- EXERCISE BRIEF: Starting at the line below holding "# 📱 Android Downloads" and stopping at the line holding "- [Google Play", print every line exactly, both ends included, and leave the rest out.
----
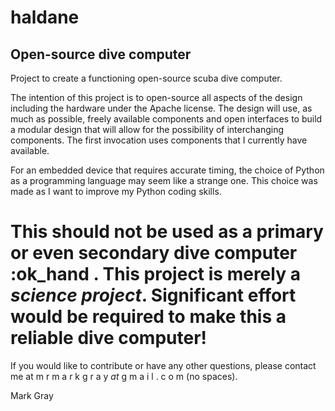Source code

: # haldane
## Open-source dive computer

Project to create a functioning open-source scuba dive computer. 

The intention of this project is to open-source all aspects of the design including the hardware under the Apache license. The design will use, as much as possible, freely available components and open interfaces to build a modular design that will allow for the possibility of interchanging components. The first invocation uses components that I currently have available.

For an embedded device that requires accurate timing, the choice of Python as a programming language may seem like a strange one. This choice was made as I want to improve my Python coding skills.

# This should not be used as a primary or even secondary dive computer :ok_hand . This project is merely a *science project*. Significant effort would be required to make this a reliable dive computer!
 
If you would like to contribute or have any other questions, please contact me at m r m a r k g r a y _at_ g m a i l . c o m (no spaces).

Mark Gray
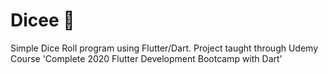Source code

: # Dicee 🎲

Simple Dice Roll program using Flutter/Dart. Project taught through Udemy Course 'Complete 2020 Flutter Development Bootcamp with Dart'
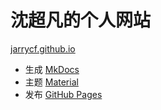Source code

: # 沈超凡的个人网站

[jarrycf.github.io](jarrycf.github.io)

- 生成 [MkDocs](https://www.mkdocs.org)
- 主题 [Material](https://github.com/squidfunk/mkdocs-material)
- 发布 [GitHub Pages](https://pages.github.com)
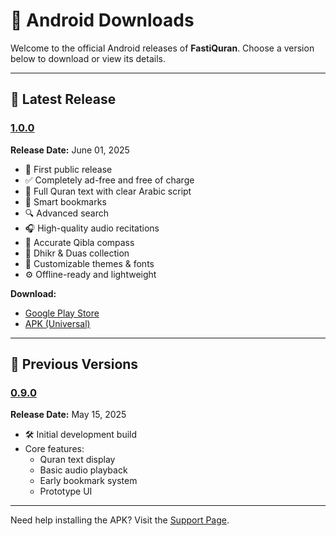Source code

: # 📱 Android Downloads

Welcome to the official Android releases of **FastiQuran**. Choose a version below to download or view its details.

---

## 🚀 Latest Release

### [1.0.0](#1.0.0)

<a id="1.0.0"></a>
**Release Date:** June 01, 2025

- 🎉 First public release
- ✅ Completely ad-free and free of charge
- 📖 Full Quran text with clear Arabic script
- 🔖 Smart bookmarks
- 🔍 Advanced search
- 🎧 High-quality audio recitations
- 🧭 Accurate Qibla compass
- 📿 Dhikr & Duas collection
- 🎨 Customizable themes & fonts
- ⚙️ Offline-ready and lightweight

**Download:**

- [Google Play Store](https://play.google.com/store/apps/details?id=com.flagodna.fastiquran)
- [APK (Universal)](https://github.com/Flagodna-Developer/fastiquran/releases/download/v1.0.0/app-release.apk)

---

## 📜 Previous Versions

### [0.9.0](#0.9.0)

<a id="0.9.0"></a>
**Release Date:** May 15, 2025

- 🛠️ Initial development build
- Core features:
  - Quran text display
  - Basic audio playback
  - Early bookmark system
  - Prototype UI

---

Need help installing the APK? Visit the [Support Page](https://flagodna.com/contact).
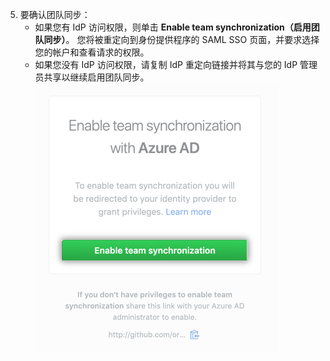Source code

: 5. 要确认团队同步：
    - 如果您有 IdP 访问权限，则单击 **Enable team synchronization（启用团队同步）**。 您将被重定向到身份提供程序的 SAML SSO 页面，并要求选择您的帐户和查看请求的权限。
    - 如果您没有 IdP 访问权限，请复制 IdP 重定向链接并将其与您的 IdP 管理员共享以继续启用团队同步。 ![启用团队同步重定向按钮](/assets/images/help/teams/confirm-team-synchronization-redirect.png)
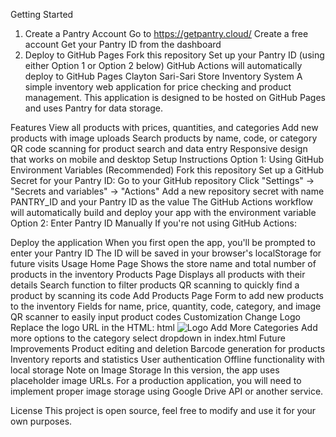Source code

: Getting Started
1. Create a Pantry Account
Go to https://getpantry.cloud/
Create a free account
Get your Pantry ID from the dashboard
2. Deploy to GitHub Pages
Fork this repository
Set up your Pantry ID (using either Option 1 or Option 2 below)
GitHub Actions will automatically deploy to GitHub Pages
Clayton Sari-Sari Store Inventory System
A simple inventory web application for price checking and product management. This application is designed to be hosted on GitHub Pages and uses Pantry for data storage.

Features
View all products with prices, quantities, and categories
Add new products with image uploads
Search products by name, code, or category
QR code scanning for product search and data entry
Responsive design that works on mobile and desktop
Setup Instructions
Option 1: Using GitHub Environment Variables (Recommended)
Fork this repository
Set up a GitHub Secret for your Pantry ID:
Go to your GitHub repository
Click "Settings" → "Secrets and variables" → "Actions"
Add a new repository secret with name PANTRY_ID and your Pantry ID as the value
The GitHub Actions workflow will automatically build and deploy your app with the environment variable
Option 2: Enter Pantry ID Manually
If you're not using GitHub Actions:

Deploy the application
When you first open the app, you'll be prompted to enter your Pantry ID
The ID will be saved in your browser's localStorage for future visits
Usage
Home Page
Shows the store name and total number of products in the inventory
Products Page
Displays all products with their details
Search function to filter products
QR scanning to quickly find a product by scanning its code
Add Products Page
Form to add new products to the inventory
Fields for name, price, quantity, code, category, and image
QR scanner to easily input product codes
Customization
Change Logo
Replace the logo URL in the HTML:
html
<img src="https://i.imgur.com/SxeWP0b.png" alt="Logo" class="logo">
Add More Categories
Add more options to the category select dropdown in index.html
Future Improvements
Product editing and deletion
Barcode generation for products
Inventory reports and statistics
User authentication
Offline functionality with local storage
Note on Image Storage
In this version, the app uses placeholder image URLs. For a production application, you will need to implement proper image storage using Google Drive API or another service.

License
This project is open source, feel free to modify and use it for your own purposes.

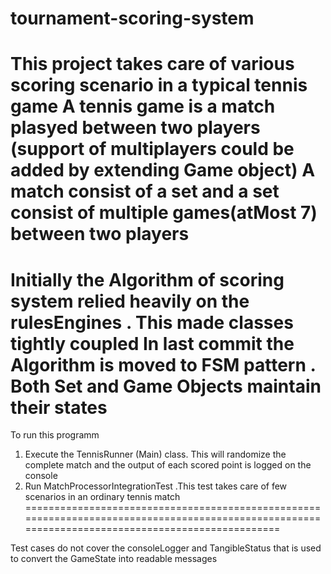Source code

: # tournament-scoring-system
This project takes care of various scoring scenario in a typical tennis game 
A tennis game is a match plasyed between two players (support of multiplayers could be added by extending Game object)
A match consist of a set and a set consist of multiple games(atMost 7) between two players
==============================================================================================================================
Initially the Algorithm of scoring system relied heavily on the rulesEngines . This made classes tightly coupled
In last commit the Algorithm is moved to FSM pattern . 
Both Set and Game Objects maintain their states 
================================================================================================================================
To run this programm 
1) Execute the TennisRunner (Main) class. This will randomize the complete match and the output of each scored point is logged on the console
2) Run MatchProcessorIntegrationTest .This test takes care of few scenarios in an ordinary tennis match
==================================================================================================================================================

Test cases do not cover the consoleLogger and TangibleStatus that is used to convert the GameState into readable messages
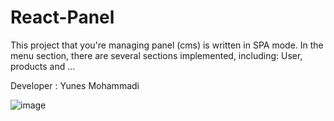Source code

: # React-Panel
This project that you're managing panel (cms) is written in SPA mode.
In the menu section, there are several sections implemented, including: User, products and ...

Developer : Yunes Mohammadi

![image](https://github.com/yunes1995/React-Panel/assets/88889070/0076c92d-94f1-430b-b68e-2e0f010c1954)
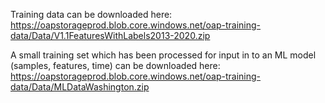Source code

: Training data can be downloaded here:
https://oapstorageprod.blob.core.windows.net/oap-training-data/Data/V1.1FeaturesWithLabels2013-2020.zip

A small training set which has been processed for input in to an ML model (samples, features, time) can be downloaded here: https://oapstorageprod.blob.core.windows.net/oap-training-data/Data/MLDataWashington.zip
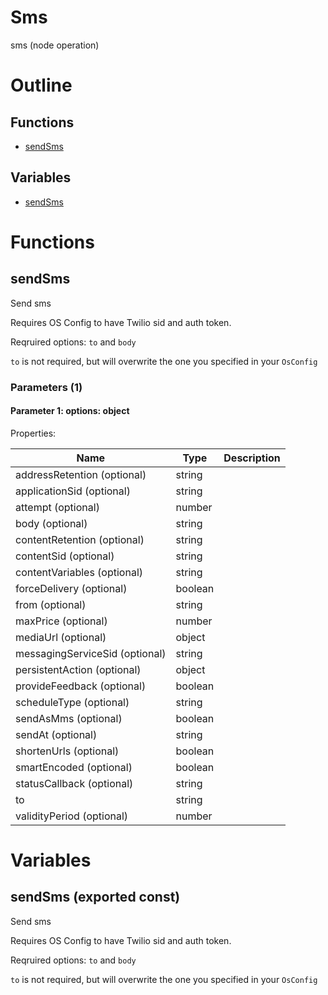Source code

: # Sms

sms (node operation)



# Outline

## Functions

- [sendSms](#sendSms)

## Variables

- [sendSms](#sendsms)



# Functions

## sendSms

Send sms

Requires OS Config to have Twilio sid and auth token.

Reqruired options: `to` and `body`

`to` is not required, but will overwrite the one you specified in your `OsConfig`




### Parameters (1)

#### Parameter 1: options: object

Properties: 

 | Name | Type | Description |
|---|---|---|
| addressRetention (optional) | string |  |
| applicationSid (optional) | string |  |
| attempt (optional) | number |  |
| body (optional) | string |  |
| contentRetention (optional) | string |  |
| contentSid (optional) | string |  |
| contentVariables (optional) | string |  |
| forceDelivery (optional) | boolean |  |
| from (optional) | string |  |
| maxPrice (optional) | number |  |
| mediaUrl (optional) | object |  |
| messagingServiceSid (optional) | string |  |
| persistentAction (optional) | object |  |
| provideFeedback (optional) | boolean |  |
| scheduleType (optional) | string |  |
| sendAsMms (optional) | boolean |  |
| sendAt (optional) | string |  |
| shortenUrls (optional) | boolean |  |
| smartEncoded (optional) | boolean |  |
| statusCallback (optional) | string |  |
| to  | string |  |
| validityPeriod (optional) | number |  |


# Variables

## sendSms (exported const)

Send sms

Requires OS Config to have Twilio sid and auth token.

Reqruired options: `to` and `body`

`to` is not required, but will overwrite the one you specified in your `OsConfig`

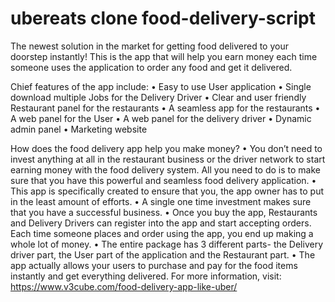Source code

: # ubereats clone food-delivery-script
The newest solution in the market for getting food delivered to your doorstep instantly!
This is the app that will help you earn money each time someone uses the application to order any food and get it delivered.


Chief features of the app include:
•	Easy to use User application
•	Single download multiple Jobs for the Delivery Driver
•	Clear and user friendly Restaurant panel for the restaurants
•	A seamless app for the restaurants
•	A web panel for the User
•	A web panel for the delivery driver
•	Dynamic admin panel
•	Marketing website


How does the food delivery app help you make money?
•	You don’t need to invest anything at all in the restaurant business or the driver network to start earning money with the food delivery system. All you need to do is to make sure that you have this powerful and seamless food delivery application. 
•	This app is specifically created to ensure that you, the app owner has to put in the least amount of efforts.
•	A single one time investment makes sure that you have a successful business.
•	Once you buy the app, Restaurants and Delivery Drivers can register into the app and start accepting orders. Each time someone places and order using the app, you end up making a whole lot of money. 
•	The entire package has 3 different parts- the Delivery driver part, the User part of the application and the Restaurant part.
•	The app actually allows your users to purchase and pay for the food items instantly and get everything delivered.
For more information, visit: https://www.v3cube.com/food-delivery-app-like-uber/
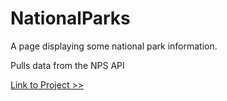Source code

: # NationalParks

A page displaying some national park information.

Pulls data from the NPS API

[Link to Project >>](https://national-parks-delta.vercel.app/)
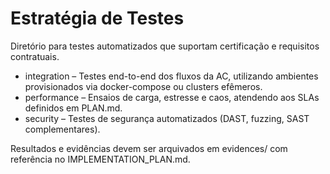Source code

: # Estratégia de Testes

Diretório para testes automatizados que suportam certificação e requisitos contratuais.

- integration – Testes end-to-end dos fluxos da AC, utilizando ambientes provisionados via docker-compose ou clusters efêmeros.
- performance – Ensaios de carga, estresse e caos, atendendo aos SLAs definidos em PLAN.md.
- security – Testes de segurança automatizados (DAST, fuzzing, SAST complementares).

Resultados e evidências devem ser arquivados em evidences/ com referência no IMPLEMENTATION_PLAN.md.

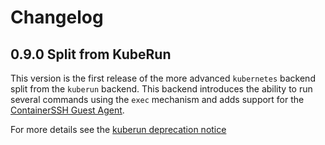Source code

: # Changelog

## 0.9.0 Split from KubeRun

This version is the first release of the more advanced `kubernetes` backend split from the `kuberun` backend. This backend introduces the ability to run several commands using the `exec` mechanism and adds support for the [ContainerSSH Guest Agent](https://github.com/containerssh/agent).

For more details see the [kuberun deprecation notice](https://containerssh.io/deprecations/kuberun)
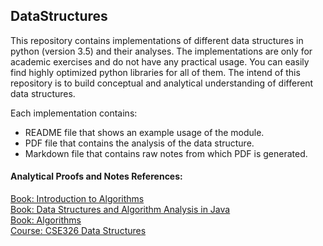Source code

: ## DataStructures
This repository contains implementations of different data structures in python (version 3.5) and their analyses. The implementations are only for academic exercises and do not have any practical usage. You can easily find highly optimized python libraries for all of them. The intend of this repository is to build conceptual and analytical understanding of different data structures.

Each implementation contains:
* README file that shows an example usage of the module.
* PDF file that contains the analysis of the data structure.
* Markdown file that contains raw notes from which PDF is generated.

#### Analytical Proofs and Notes References:
[Book: Introduction to Algorithms](https://www.amazon.com/Introduction-Algorithms-3rd-MIT-Press/dp/0262033844)    
[Book: Data Structures and Algorithm Analysis in Java](https://www.amazon.com/Structures-Algorithm-Analysis-Java-Allen/dp/0273752111)   
[Book: Algorithms](https://www.amazon.com/Algorithms-Sanjoy-Dasgupta/dp/0073523402)   
[Course: CSE326 Data Structures](https://courses.cs.washington.edu/courses/cse326/)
----
- PROBLEM SOLUTION:
: # 📱 Android Downloads

Welcome to the official Android releases of **FastiQuran**. Choose a version below to download or view its details.

---

## 🚀 Latest Release

### [1.0.0](#1.0.0)

<a id="1.0.0"></a>
**Release Date:** June 01, 2025

- 🎉 First public release
- ✅ Completely ad-free and free of charge
- 📖 Full Quran text with clear Arabic script
- 🔖 Smart bookmarks
- 🔍 Advanced search
- 🎧 High-quality audio recitations
- 🧭 Accurate Qibla compass
- 📿 Dhikr & Duas collection
- 🎨 Customizable themes & fonts
- ⚙️ Offline-ready and lightweight

**Download:**

- [Google Play Store](https://play.google.com/store/apps/details?id=com.flagodna.fastiquran)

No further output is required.